No reflection on this farm system would be complete without mention of one of its prize cash crops, Dinesh D'Souza. (In fact, I can only think of one person who's better parlayed his position as a statistically-rare person of color in conservative circles, combined with an uncanny willingness to toe the ideological party line and vigorously attack any celebration or defense of diversity, into a life of fame and material comfort beyond his wildest dreams or intellectual merit--but we can come back to him another time.)

Prodding our "farm" metaphor just a little farther, D'Souza is like one of those name-brand genetically modified industrial hothouse tomatoes: flavorless, unrelated to anything you'd find in nature, arriving in stores without any natural connection to the season, but favored by distributors because it's been selectively bred to be square-shaped so it's easier to package and ship.

D'Souza is currently touring to promote his latest book, in which he blames the terrorist attacks on New York and DC in 2001 on--ready?--the cultural left in America. (I'm not linking to his book; if you're honestly curious, you can find it.) Such being the way the winds of the zeitgeist are blowing, he soon found himself on "The Colbert Report."

An amusing pattern that's emerged over the life of Colbert's show is that conservatives have been very slow to "get" him, and to realize that they are far more at risk on his show than a liberal would be--or than they would often be on the "Report's" counterpart, "The Daily Show with Jon Stewart." Colbert's standard satirical approach with conservative guests is to advance positions, in character, that are even more extreme than what the guest is already promoting, egging them into agreeing with him, then watching happily as his ratings go up.

For example, most people remember that Colbert--the comedian--nailed Bush good at last year's White House Correspondents Association dinner (a story about which I'll be saying more soon).
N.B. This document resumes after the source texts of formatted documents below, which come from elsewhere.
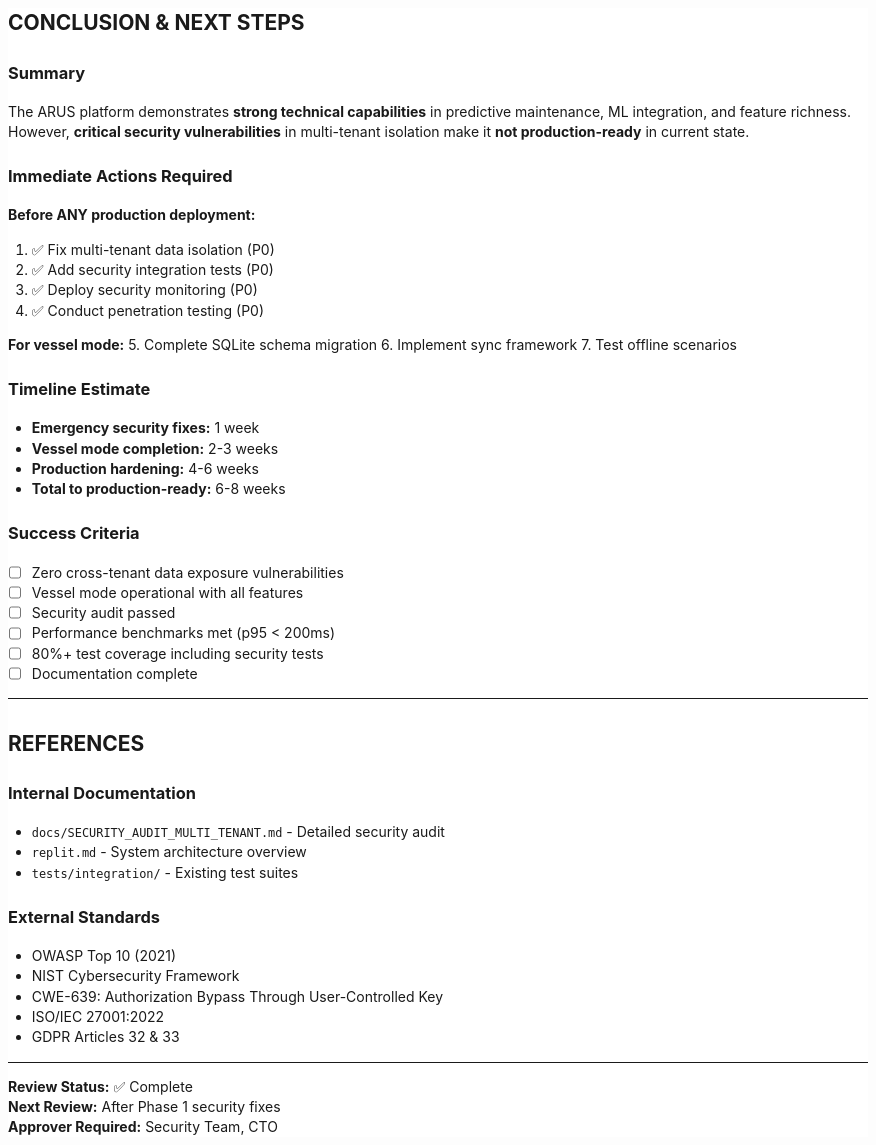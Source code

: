 
## CONCLUSION & NEXT STEPS

### Summary
The ARUS platform demonstrates **strong technical capabilities** in predictive maintenance, ML integration, and feature richness. However, **critical security vulnerabilities** in multi-tenant isolation make it **not production-ready** in current state.

### Immediate Actions Required

**Before ANY production deployment:**
1. ✅ Fix multi-tenant data isolation (P0)
2. ✅ Add security integration tests (P0)
3. ✅ Deploy security monitoring (P0)
4. ✅ Conduct penetration testing (P0)

**For vessel mode:**
5. Complete SQLite schema migration
6. Implement sync framework
7. Test offline scenarios

### Timeline Estimate
- **Emergency security fixes:** 1 week
- **Vessel mode completion:** 2-3 weeks
- **Production hardening:** 4-6 weeks
- **Total to production-ready:** 6-8 weeks

### Success Criteria
- [ ] Zero cross-tenant data exposure vulnerabilities
- [ ] Vessel mode operational with all features
- [ ] Security audit passed
- [ ] Performance benchmarks met (p95 < 200ms)
- [ ] 80%+ test coverage including security tests
- [ ] Documentation complete

---

## REFERENCES

### Internal Documentation
- `docs/SECURITY_AUDIT_MULTI_TENANT.md` - Detailed security audit
- `replit.md` - System architecture overview
- `tests/integration/` - Existing test suites

### External Standards
- OWASP Top 10 (2021)
- NIST Cybersecurity Framework
- CWE-639: Authorization Bypass Through User-Controlled Key
- ISO/IEC 27001:2022
- GDPR Articles 32 & 33

---

**Review Status:** ✅ Complete  
**Next Review:** After Phase 1 security fixes  
**Approver Required:** Security Team, CTO
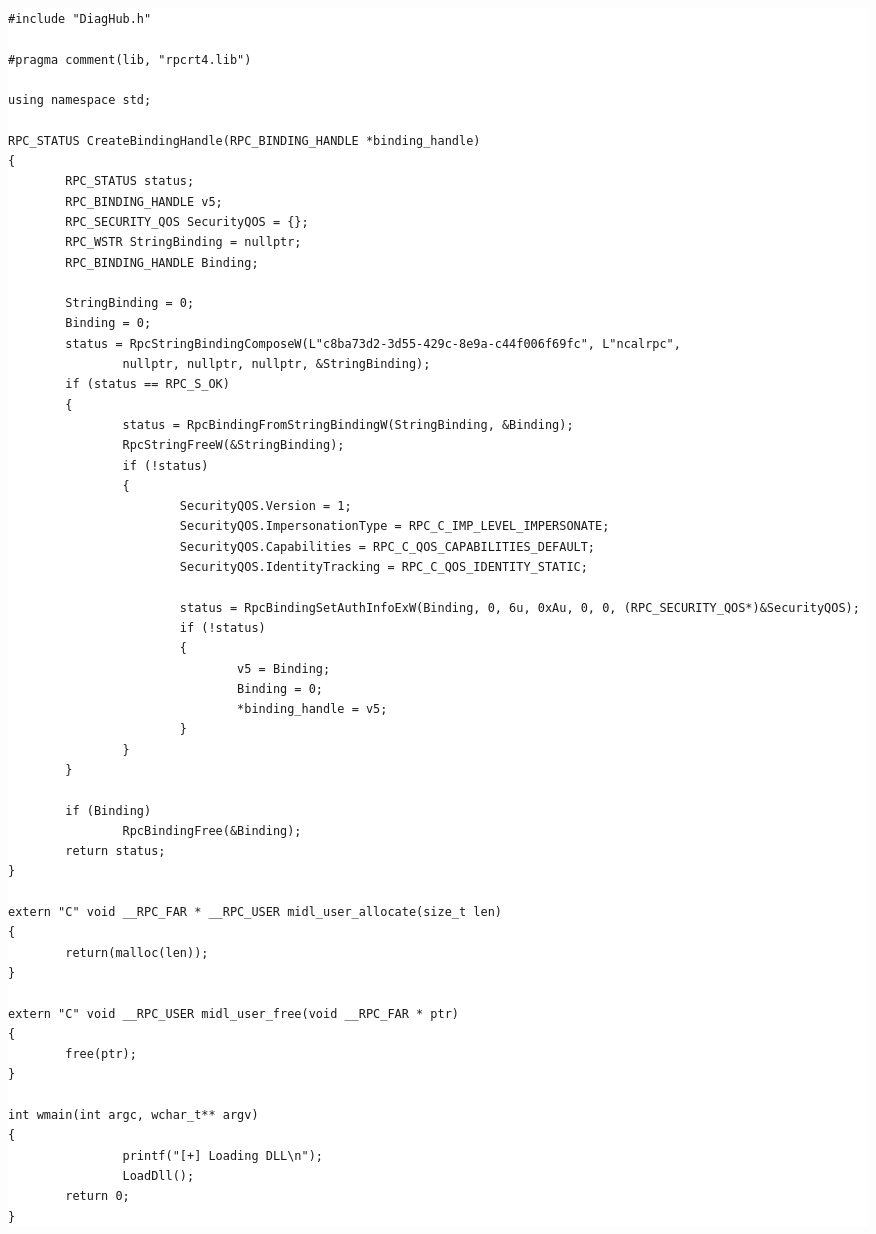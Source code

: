     #include "DiagHub.h"

    #pragma comment(lib, "rpcrt4.lib")

    using namespace std;

    RPC_STATUS CreateBindingHandle(RPC_BINDING_HANDLE *binding_handle)
    {
            RPC_STATUS status;
            RPC_BINDING_HANDLE v5;
            RPC_SECURITY_QOS SecurityQOS = {};
            RPC_WSTR StringBinding = nullptr;
            RPC_BINDING_HANDLE Binding;

            StringBinding = 0;
            Binding = 0;
            status = RpcStringBindingComposeW(L"c8ba73d2-3d55-429c-8e9a-c44f006f69fc", L"ncalrpc", 
                    nullptr, nullptr, nullptr, &StringBinding);
            if (status == RPC_S_OK)
            {
                    status = RpcBindingFromStringBindingW(StringBinding, &Binding);
                    RpcStringFreeW(&StringBinding);
                    if (!status)
                    {
                            SecurityQOS.Version = 1;
                            SecurityQOS.ImpersonationType = RPC_C_IMP_LEVEL_IMPERSONATE;
                            SecurityQOS.Capabilities = RPC_C_QOS_CAPABILITIES_DEFAULT;
                            SecurityQOS.IdentityTracking = RPC_C_QOS_IDENTITY_STATIC;

                            status = RpcBindingSetAuthInfoExW(Binding, 0, 6u, 0xAu, 0, 0, (RPC_SECURITY_QOS*)&SecurityQOS);
                            if (!status)
                            {
                                    v5 = Binding;
                                    Binding = 0;
                                    *binding_handle = v5;
                            }
                    }
            }

            if (Binding)
                    RpcBindingFree(&Binding);
            return status;
    }

    extern "C" void __RPC_FAR * __RPC_USER midl_user_allocate(size_t len)
    {
            return(malloc(len));
    }

    extern "C" void __RPC_USER midl_user_free(void __RPC_FAR * ptr)
    {
            free(ptr);
    }

    int wmain(int argc, wchar_t** argv)
    {
                    printf("[+] Loading DLL\n");
                    LoadDll();
            return 0;
    }
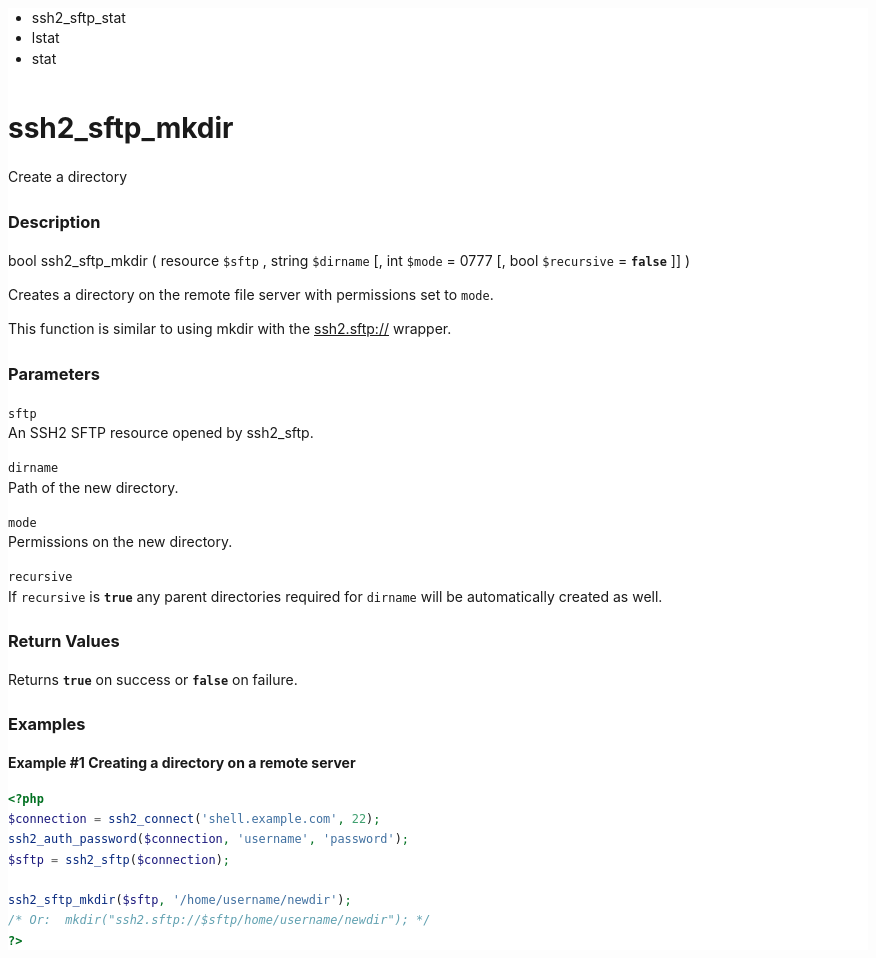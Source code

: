 -   <span class="function">ssh2\_sftp\_stat</span>
-   <span class="function">lstat</span>
-   <span class="function">stat</span>

ssh2\_sftp\_mkdir
=================

Create a directory

### Description

<span class="type">bool</span> <span
class="methodname">ssh2\_sftp\_mkdir</span> ( <span
class="methodparam"><span class="type">resource</span> `$sftp`</span> ,
<span class="methodparam"><span class="type">string</span>
`$dirname`</span> \[, <span class="methodparam"><span
class="type">int</span> `$mode`<span class="initializer"> =
0777</span></span> \[, <span class="methodparam"><span
class="type">bool</span> `$recursive`<span class="initializer"> =
**`false`**</span></span> \]\] )

Creates a directory on the remote file server with permissions set to
`mode`.

This function is similar to using <span class="function">mkdir</span>
with the <a href="/wrappers/ssh2.html" class="link">ssh2.sftp://</a>
wrapper.

### Parameters

`sftp`  
An SSH2 SFTP resource opened by <span
class="function">ssh2\_sftp</span>.

`dirname`  
Path of the new directory.

`mode`  
Permissions on the new directory.

`recursive`  
If `recursive` is **`true`** any parent directories required for
`dirname` will be automatically created as well.

### Return Values

Returns **`true`** on success or **`false`** on failure.

### Examples

**Example \#1 Creating a directory on a remote server**

``` php
<?php
$connection = ssh2_connect('shell.example.com', 22);
ssh2_auth_password($connection, 'username', 'password');
$sftp = ssh2_sftp($connection);

ssh2_sftp_mkdir($sftp, '/home/username/newdir');
/* Or:  mkdir("ssh2.sftp://$sftp/home/username/newdir"); */
?>
```
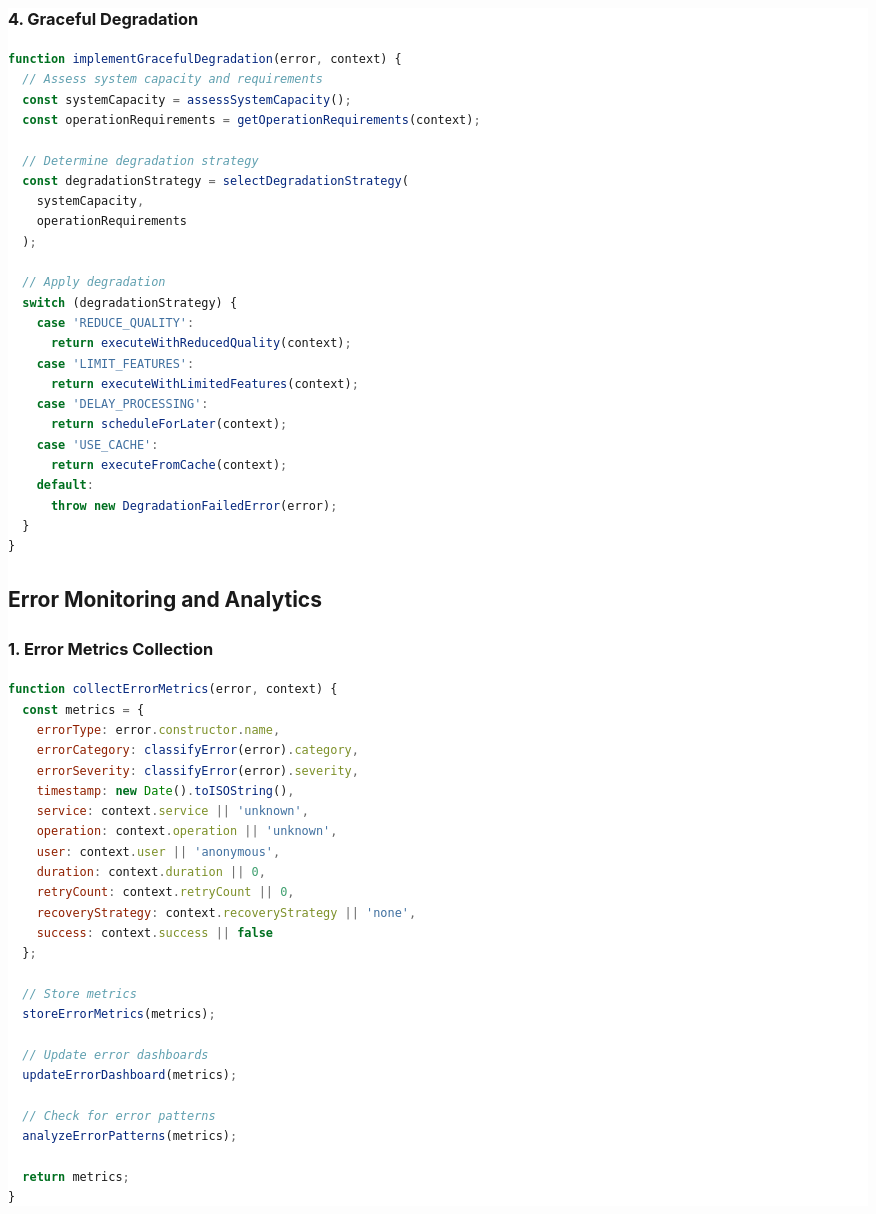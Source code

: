 ### 4. Graceful Degradation

```javascript
function implementGracefulDegradation(error, context) {
  // Assess system capacity and requirements
  const systemCapacity = assessSystemCapacity();
  const operationRequirements = getOperationRequirements(context);

  // Determine degradation strategy
  const degradationStrategy = selectDegradationStrategy(
    systemCapacity,
    operationRequirements
  );

  // Apply degradation
  switch (degradationStrategy) {
    case 'REDUCE_QUALITY':
      return executeWithReducedQuality(context);
    case 'LIMIT_FEATURES':
      return executeWithLimitedFeatures(context);
    case 'DELAY_PROCESSING':
      return scheduleForLater(context);
    case 'USE_CACHE':
      return executeFromCache(context);
    default:
      throw new DegradationFailedError(error);
  }
}
```

## Error Monitoring and Analytics

### 1. Error Metrics Collection

```javascript
function collectErrorMetrics(error, context) {
  const metrics = {
    errorType: error.constructor.name,
    errorCategory: classifyError(error).category,
    errorSeverity: classifyError(error).severity,
    timestamp: new Date().toISOString(),
    service: context.service || 'unknown',
    operation: context.operation || 'unknown',
    user: context.user || 'anonymous',
    duration: context.duration || 0,
    retryCount: context.retryCount || 0,
    recoveryStrategy: context.recoveryStrategy || 'none',
    success: context.success || false
  };

  // Store metrics
  storeErrorMetrics(metrics);

  // Update error dashboards
  updateErrorDashboard(metrics);

  // Check for error patterns
  analyzeErrorPatterns(metrics);

  return metrics;
}
```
But not everyone remembers now, or appreciated then, that the damage was done by the other Colbert--the TV persona of the clueless, self-absorbed right-wing pundit--who had come to praise Bush, not to bury him.

But back to D'Souza. From Think Progress:
D’Souza repeated the right-wing attack that President Bill Clinton “did absolutely nothing” to fight global terrorists. Stephen Colbert jokingly asked, “Doesn’t some of it lie at FDR’s doorstep? Doesn’t things like Social Security and Medicare and LBJ’s Great Society, doesn’t some of that send the wrong message to our enemies?”

D’Souza answered, “Indirectly, yes,” explaining that “FDR gave away Eastern Europe through Yalta, and then the Soviet Union invaded Afghanistan, the Muslims had to fight back and that’s where bin Laden got his start.”

Blaming Clinton, of course, was why D'Souza was there. But what on earth led him to foolishly follow Colbert down the garden path to blaming the New Deal and the Great Society for global terrorism?

There are several possible factors to blame it on: Conservatives generally find humor--especially irony and above all self-deprecating irony--to be a difficult business to negotiate successfully. And (resurrecting my metaphor one last time), the pod farm monoculture that would produce a D'Souza in the first place would also likely leave him without any natural resistance to an invasive and opportunistic species like Colbert.

And, finally, some would say it isn't that tricky to make D'Souza look bad in the first place, since you've got him helping you at every turn.